Records drawn from a dataset ::
------------------------------------------------------------------------
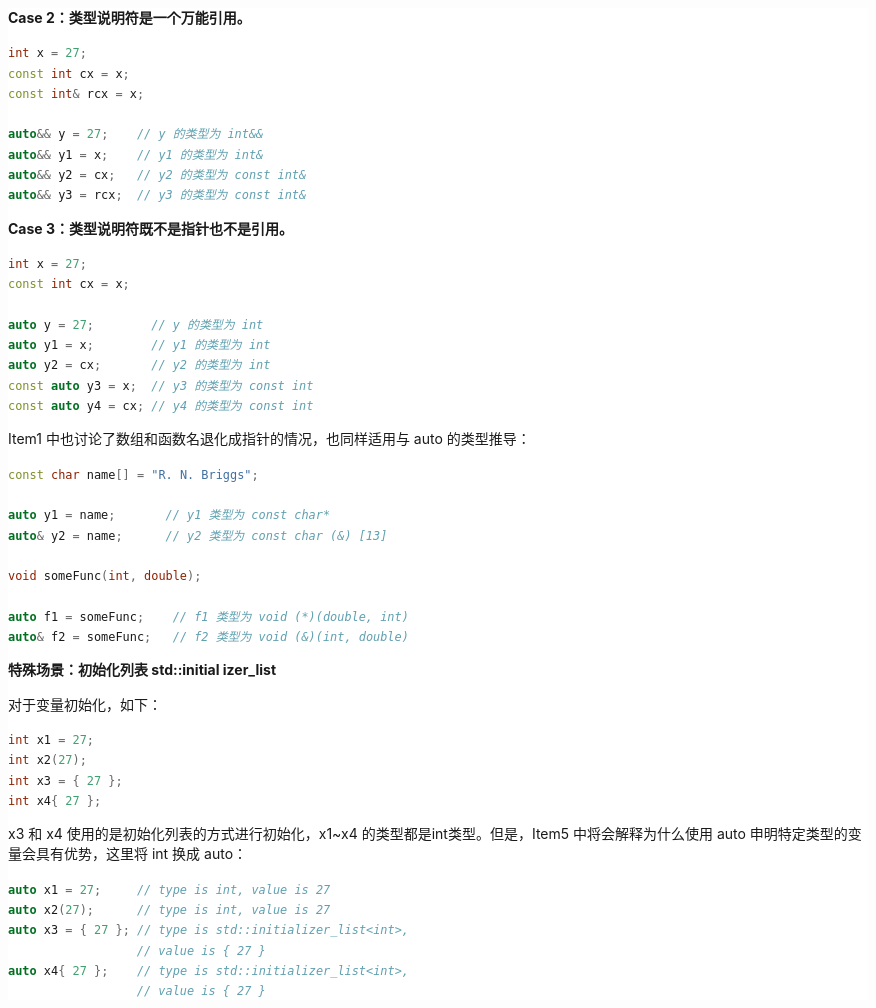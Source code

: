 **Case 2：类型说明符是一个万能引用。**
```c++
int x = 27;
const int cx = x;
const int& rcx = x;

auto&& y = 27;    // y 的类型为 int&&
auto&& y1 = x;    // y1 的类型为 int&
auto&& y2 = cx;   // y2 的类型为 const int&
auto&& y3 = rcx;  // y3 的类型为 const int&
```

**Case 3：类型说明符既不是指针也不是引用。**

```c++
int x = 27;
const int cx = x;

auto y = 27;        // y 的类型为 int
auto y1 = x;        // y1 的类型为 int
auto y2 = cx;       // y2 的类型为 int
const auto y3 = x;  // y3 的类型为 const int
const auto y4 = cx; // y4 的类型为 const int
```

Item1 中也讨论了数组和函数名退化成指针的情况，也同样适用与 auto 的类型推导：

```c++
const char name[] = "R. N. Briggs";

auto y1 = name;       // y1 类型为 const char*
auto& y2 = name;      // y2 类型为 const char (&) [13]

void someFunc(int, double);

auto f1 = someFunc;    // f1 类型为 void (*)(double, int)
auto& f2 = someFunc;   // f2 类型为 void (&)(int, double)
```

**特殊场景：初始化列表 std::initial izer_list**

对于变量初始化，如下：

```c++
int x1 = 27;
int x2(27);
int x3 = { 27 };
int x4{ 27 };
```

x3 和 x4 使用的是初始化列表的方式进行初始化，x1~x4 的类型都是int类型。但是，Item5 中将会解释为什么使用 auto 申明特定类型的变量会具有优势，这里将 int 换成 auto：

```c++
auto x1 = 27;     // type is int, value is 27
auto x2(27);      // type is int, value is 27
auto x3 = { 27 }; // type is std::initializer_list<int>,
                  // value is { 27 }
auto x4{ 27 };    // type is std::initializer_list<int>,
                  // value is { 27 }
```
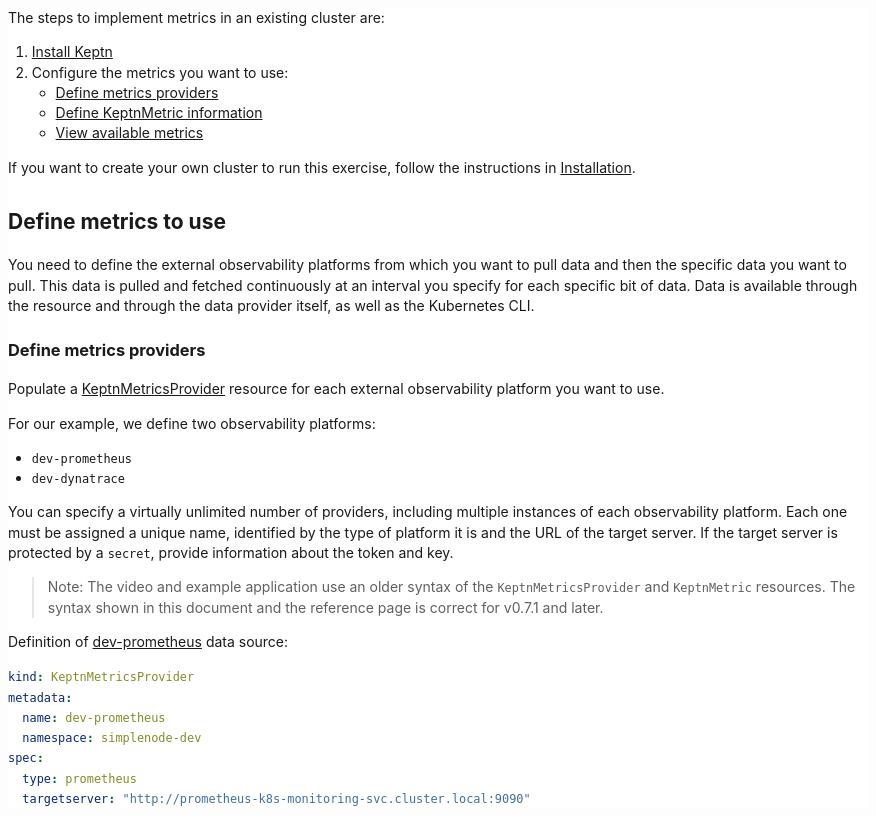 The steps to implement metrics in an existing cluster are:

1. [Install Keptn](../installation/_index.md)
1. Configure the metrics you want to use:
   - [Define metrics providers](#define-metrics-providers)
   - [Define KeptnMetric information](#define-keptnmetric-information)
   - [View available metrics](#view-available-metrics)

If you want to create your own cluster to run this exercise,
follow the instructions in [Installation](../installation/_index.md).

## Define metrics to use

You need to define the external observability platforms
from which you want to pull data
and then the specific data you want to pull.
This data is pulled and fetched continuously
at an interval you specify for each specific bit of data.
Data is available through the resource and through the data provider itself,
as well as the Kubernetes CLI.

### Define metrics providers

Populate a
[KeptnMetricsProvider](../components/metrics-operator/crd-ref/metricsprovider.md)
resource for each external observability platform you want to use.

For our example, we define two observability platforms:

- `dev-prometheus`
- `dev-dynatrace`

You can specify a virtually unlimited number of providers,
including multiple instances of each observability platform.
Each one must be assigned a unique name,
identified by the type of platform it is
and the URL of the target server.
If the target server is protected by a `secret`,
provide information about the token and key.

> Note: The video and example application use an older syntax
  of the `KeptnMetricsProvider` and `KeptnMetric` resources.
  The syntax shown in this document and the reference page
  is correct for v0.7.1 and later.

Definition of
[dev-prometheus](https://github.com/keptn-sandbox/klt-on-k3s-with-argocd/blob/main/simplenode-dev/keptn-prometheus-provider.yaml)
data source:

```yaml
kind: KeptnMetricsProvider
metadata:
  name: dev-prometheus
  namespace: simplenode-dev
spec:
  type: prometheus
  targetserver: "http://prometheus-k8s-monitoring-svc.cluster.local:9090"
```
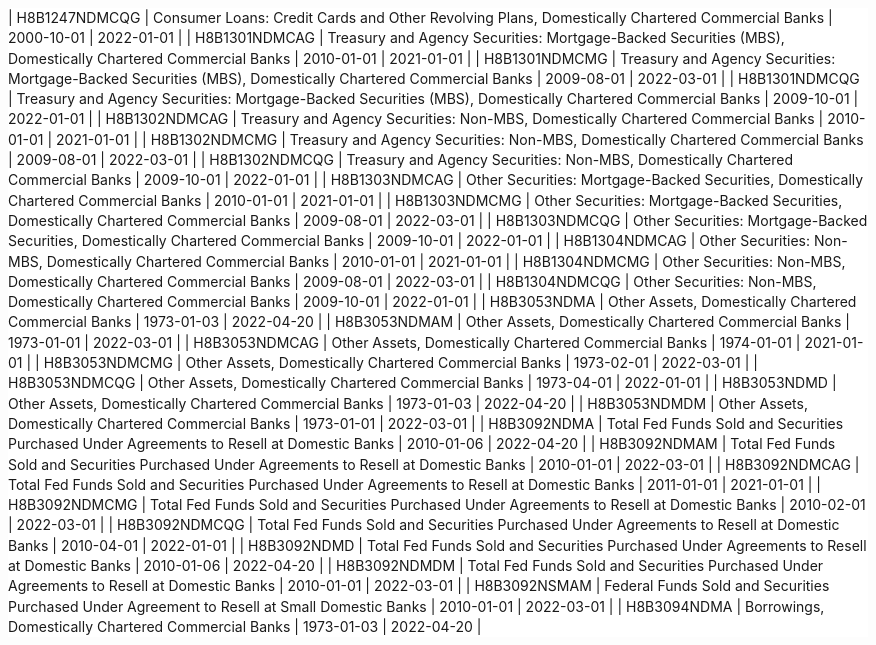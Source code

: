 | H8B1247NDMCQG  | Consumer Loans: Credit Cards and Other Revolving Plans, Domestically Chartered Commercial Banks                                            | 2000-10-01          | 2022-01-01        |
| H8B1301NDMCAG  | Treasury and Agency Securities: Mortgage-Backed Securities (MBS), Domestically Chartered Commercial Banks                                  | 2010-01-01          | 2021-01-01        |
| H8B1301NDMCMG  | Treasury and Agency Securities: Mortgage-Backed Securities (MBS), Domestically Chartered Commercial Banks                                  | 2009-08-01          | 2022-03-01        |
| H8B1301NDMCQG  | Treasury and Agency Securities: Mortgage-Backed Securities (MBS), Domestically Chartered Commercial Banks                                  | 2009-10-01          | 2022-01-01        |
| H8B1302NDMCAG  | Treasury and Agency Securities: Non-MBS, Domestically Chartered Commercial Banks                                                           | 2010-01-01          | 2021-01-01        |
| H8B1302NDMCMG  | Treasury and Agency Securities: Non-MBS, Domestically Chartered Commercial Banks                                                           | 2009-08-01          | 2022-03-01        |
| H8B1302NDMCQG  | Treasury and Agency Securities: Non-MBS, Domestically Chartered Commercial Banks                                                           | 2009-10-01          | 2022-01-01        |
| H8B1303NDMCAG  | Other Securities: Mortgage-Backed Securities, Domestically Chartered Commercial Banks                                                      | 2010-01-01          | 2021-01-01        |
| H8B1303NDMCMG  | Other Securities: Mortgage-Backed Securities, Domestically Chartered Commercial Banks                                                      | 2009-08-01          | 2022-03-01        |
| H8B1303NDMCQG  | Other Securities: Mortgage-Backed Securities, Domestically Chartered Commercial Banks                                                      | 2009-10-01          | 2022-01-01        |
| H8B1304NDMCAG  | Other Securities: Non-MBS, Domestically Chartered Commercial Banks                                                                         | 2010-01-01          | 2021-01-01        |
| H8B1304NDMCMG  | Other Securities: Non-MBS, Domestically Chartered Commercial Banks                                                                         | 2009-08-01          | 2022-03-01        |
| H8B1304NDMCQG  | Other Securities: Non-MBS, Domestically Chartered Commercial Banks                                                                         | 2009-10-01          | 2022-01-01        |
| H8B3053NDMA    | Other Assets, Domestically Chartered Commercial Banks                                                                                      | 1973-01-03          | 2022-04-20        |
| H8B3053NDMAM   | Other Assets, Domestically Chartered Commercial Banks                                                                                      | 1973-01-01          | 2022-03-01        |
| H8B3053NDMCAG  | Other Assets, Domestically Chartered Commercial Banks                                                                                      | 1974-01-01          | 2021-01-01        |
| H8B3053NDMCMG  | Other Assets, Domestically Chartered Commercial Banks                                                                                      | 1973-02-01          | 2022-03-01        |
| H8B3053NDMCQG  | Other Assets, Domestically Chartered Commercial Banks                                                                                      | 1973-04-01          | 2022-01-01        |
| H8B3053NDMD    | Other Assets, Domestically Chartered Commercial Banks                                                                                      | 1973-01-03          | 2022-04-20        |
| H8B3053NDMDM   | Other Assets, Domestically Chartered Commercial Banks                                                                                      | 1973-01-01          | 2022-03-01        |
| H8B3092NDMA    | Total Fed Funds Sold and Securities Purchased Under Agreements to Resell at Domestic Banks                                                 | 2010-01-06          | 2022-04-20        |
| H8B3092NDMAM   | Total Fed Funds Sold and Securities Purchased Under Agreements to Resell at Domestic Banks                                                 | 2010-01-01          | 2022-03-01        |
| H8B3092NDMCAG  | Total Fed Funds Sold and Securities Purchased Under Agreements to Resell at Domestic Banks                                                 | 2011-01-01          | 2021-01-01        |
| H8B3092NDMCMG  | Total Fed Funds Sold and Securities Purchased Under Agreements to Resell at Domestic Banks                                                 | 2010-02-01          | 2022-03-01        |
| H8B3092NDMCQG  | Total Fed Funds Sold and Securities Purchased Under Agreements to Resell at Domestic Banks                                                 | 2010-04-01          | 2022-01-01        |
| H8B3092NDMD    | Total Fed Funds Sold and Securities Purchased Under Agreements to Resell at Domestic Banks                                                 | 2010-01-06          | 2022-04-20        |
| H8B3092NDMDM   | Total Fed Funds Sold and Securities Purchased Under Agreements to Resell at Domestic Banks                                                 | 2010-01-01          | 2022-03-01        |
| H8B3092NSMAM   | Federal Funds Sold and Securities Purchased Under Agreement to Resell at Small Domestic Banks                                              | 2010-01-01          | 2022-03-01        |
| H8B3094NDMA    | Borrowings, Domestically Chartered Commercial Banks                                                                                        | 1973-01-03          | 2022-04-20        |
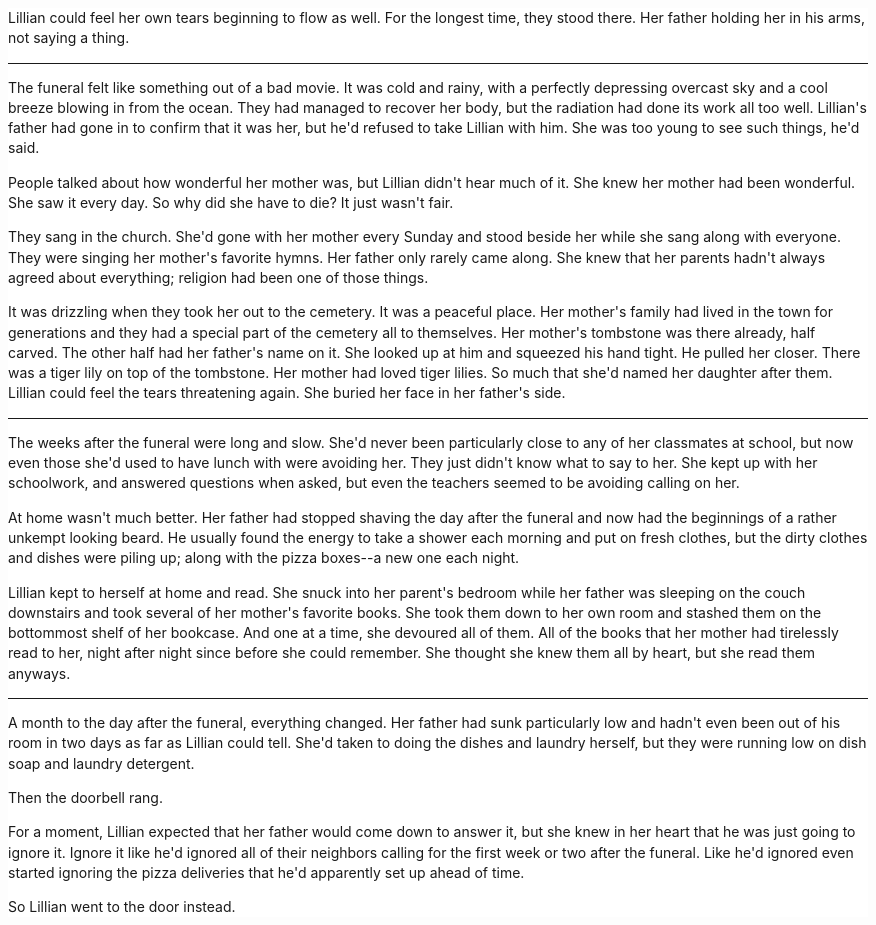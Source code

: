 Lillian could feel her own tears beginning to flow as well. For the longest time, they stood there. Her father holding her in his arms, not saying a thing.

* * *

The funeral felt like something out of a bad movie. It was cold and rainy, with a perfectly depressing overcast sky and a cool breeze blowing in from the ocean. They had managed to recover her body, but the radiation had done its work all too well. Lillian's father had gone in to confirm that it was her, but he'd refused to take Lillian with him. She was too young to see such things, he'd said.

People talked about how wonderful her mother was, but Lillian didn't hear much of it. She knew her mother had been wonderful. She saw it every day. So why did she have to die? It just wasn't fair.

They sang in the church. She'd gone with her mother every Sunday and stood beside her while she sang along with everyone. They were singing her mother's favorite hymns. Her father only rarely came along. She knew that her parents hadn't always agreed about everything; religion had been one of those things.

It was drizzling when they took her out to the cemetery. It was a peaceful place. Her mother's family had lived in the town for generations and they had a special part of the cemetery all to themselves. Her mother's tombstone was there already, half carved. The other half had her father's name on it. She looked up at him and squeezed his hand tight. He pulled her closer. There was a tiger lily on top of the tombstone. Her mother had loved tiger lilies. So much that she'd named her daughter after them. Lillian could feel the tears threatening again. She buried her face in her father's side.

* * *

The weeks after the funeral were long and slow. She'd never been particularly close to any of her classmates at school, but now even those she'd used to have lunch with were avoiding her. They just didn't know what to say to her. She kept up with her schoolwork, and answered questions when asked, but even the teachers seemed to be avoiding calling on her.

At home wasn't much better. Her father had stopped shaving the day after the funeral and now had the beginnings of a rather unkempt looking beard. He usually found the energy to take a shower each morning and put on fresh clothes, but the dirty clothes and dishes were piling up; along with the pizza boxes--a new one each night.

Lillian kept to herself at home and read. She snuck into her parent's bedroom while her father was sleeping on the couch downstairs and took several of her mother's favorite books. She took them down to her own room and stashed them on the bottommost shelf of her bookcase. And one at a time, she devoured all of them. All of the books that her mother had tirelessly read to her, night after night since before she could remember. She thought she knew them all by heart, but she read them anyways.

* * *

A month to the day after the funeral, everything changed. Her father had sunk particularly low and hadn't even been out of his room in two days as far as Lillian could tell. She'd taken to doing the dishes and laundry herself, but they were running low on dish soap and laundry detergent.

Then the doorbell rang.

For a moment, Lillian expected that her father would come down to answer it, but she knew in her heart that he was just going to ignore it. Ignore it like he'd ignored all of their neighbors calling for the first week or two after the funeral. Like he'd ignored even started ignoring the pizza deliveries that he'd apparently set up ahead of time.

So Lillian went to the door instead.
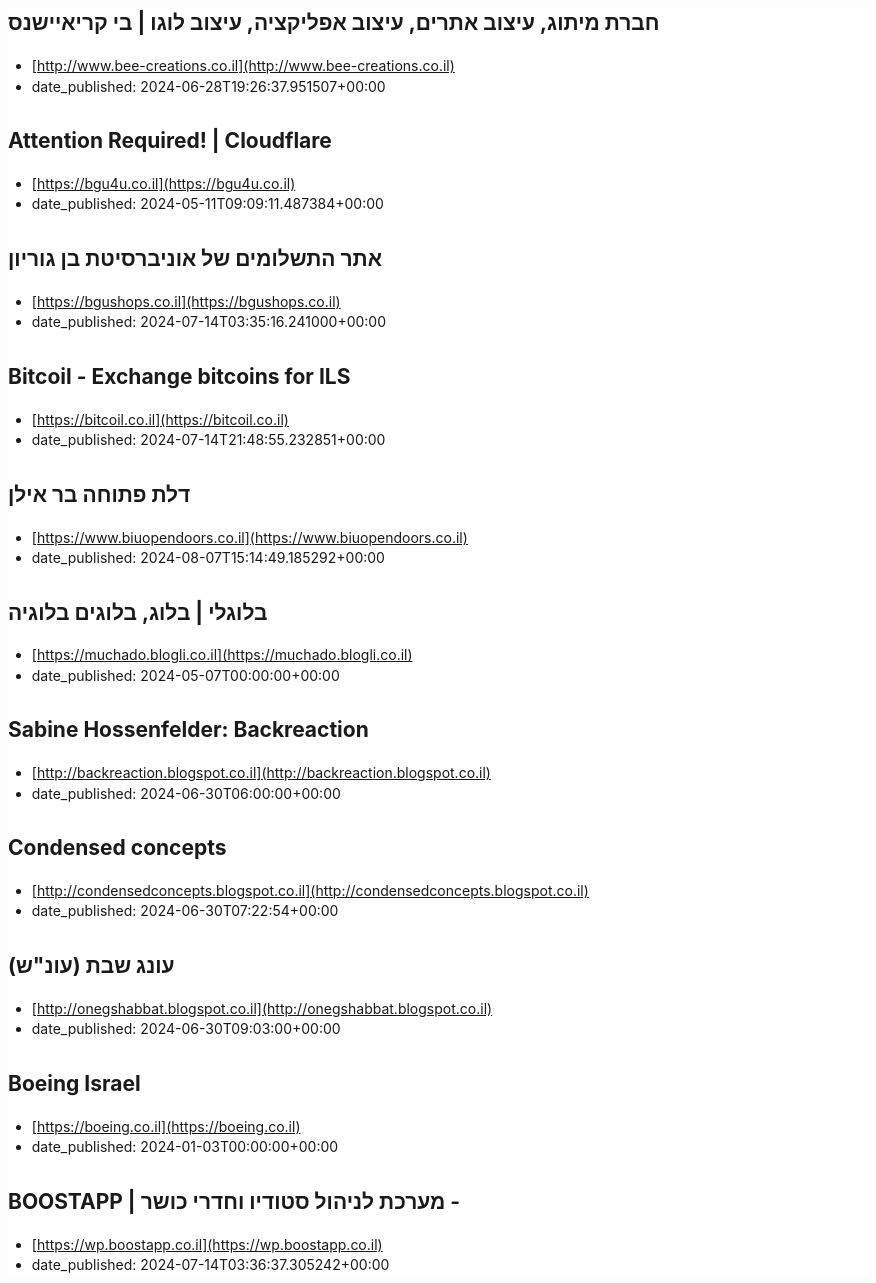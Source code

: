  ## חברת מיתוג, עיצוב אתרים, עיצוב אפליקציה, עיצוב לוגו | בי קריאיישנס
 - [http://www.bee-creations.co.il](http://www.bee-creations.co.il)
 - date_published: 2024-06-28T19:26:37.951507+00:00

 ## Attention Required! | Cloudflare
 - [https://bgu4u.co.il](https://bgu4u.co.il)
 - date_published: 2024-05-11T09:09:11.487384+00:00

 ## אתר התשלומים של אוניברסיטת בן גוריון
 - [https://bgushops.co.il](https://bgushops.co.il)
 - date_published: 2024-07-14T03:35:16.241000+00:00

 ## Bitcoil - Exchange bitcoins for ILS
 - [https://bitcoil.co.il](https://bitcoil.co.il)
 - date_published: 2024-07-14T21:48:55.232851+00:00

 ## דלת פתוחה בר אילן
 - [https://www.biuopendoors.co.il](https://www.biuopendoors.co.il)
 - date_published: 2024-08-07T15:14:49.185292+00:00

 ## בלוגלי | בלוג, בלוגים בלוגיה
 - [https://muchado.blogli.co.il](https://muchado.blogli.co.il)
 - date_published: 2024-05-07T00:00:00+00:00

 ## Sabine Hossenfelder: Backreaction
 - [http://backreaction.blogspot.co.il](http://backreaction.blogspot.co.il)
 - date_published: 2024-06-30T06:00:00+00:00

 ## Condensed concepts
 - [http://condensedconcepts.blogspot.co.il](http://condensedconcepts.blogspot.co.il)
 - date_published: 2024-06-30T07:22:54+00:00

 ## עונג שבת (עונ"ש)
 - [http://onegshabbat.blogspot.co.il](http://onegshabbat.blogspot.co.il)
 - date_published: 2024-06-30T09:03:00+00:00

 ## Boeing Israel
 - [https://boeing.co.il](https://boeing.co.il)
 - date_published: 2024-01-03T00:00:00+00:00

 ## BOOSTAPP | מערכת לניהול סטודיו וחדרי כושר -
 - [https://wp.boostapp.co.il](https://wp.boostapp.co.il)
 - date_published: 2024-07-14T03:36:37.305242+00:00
------------------------------------------------------------------------
WORK ITEM :: All lines holding the word "simplenode" must be copied from the data.

TASK RESULT ::
[dev-prometheus](https://github.com/keptn-sandbox/klt-on-k3s-with-argocd/blob/main/simplenode-dev/keptn-prometheus-provider.yaml)
  namespace: simplenode-dev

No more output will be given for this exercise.